Miss Natalia Jawiarczyk - Cranfield University (Fatberg crystals)  Photo presents the effect of FOG deposits fractionation using organic solvent. The residues on the filter paper represents non-lipid constituents of fatberg Image: Engineering and Physical Sciences Research Council All rights reserved

National science photo prize for unusual image of fatberg deposits

Natalia Jawiarczyk’s image of fatberg crystals has won the ‘weird and wonderful’ category in the Engineering and Physical Sciences Research Council’s annual science photography competition.

Natalia, an engineering doctorate student in the School of Water, Energy and Environment, is investigating how fatberg deposits form in sewers and how they can be broken down effectively.

Her image shows the effect of fat, oil and grease (FOG) deposits fractionation using organic solvent. The residues on the filter paper represent non-lipid constituents of a fatberg.

Deposition and accumulation of FOGs in sewers are causing increasing problems in the water sector. Massive FOG deposits congealing with non-flushable products cause of blockages and sewer overflows.
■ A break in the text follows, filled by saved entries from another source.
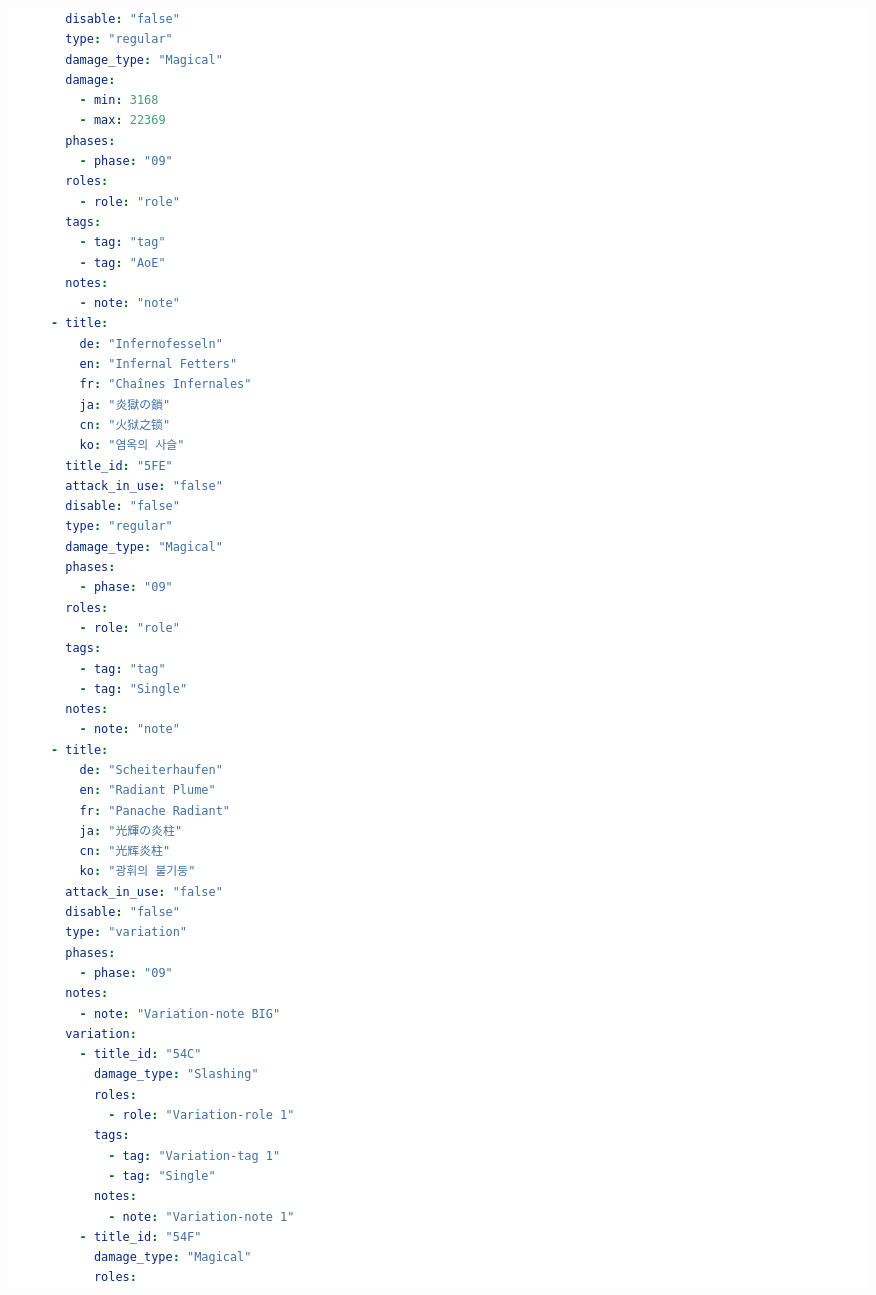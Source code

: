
 ```yaml
        disable: "false"
        type: "regular"
        damage_type: "Magical"
        damage:
          - min: 3168
          - max: 22369
        phases:
          - phase: "09"
        roles:
          - role: "role"
        tags:
          - tag: "tag"
          - tag: "AoE"
        notes:
          - note: "note"
      - title:
          de: "Infernofesseln"
          en: "Infernal Fetters"
          fr: "Chaînes Infernales"
          ja: "炎獄の鎖"
          cn: "火狱之锁"
          ko: "염옥의 사슬"
        title_id: "5FE"
        attack_in_use: "false"
        disable: "false"
        type: "regular"
        damage_type: "Magical"
        phases:
          - phase: "09"
        roles:
          - role: "role"
        tags:
          - tag: "tag"
          - tag: "Single"
        notes:
          - note: "note"
      - title:
          de: "Scheiterhaufen"
          en: "Radiant Plume"
          fr: "Panache Radiant"
          ja: "光輝の炎柱"
          cn: "光辉炎柱"
          ko: "광휘의 불기둥"
        attack_in_use: "false"
        disable: "false"
        type: "variation"
        phases:
          - phase: "09"
        notes:
          - note: "Variation-note BIG"
        variation:
          - title_id: "54C"
            damage_type: "Slashing"
            roles:
              - role: "Variation-role 1"
            tags:
              - tag: "Variation-tag 1"
              - tag: "Single"
            notes:
              - note: "Variation-note 1"
          - title_id: "54F"
            damage_type: "Magical"
            roles:
```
This can lead to properties flooding.

Mechanical removal and maintenance of FOG-blocked sewers cost between £15 and £50 million each year. They also present a high risk to public health and the environment.

The aim of Natalia’s study is to establish how deposits form in the sewer network and how they can be effectively degraded and inhibited with bioaugmentation products.

Investigation of FOG deposits composition, as shown in the photograph, gives a better insight into processes behind fatberg formation.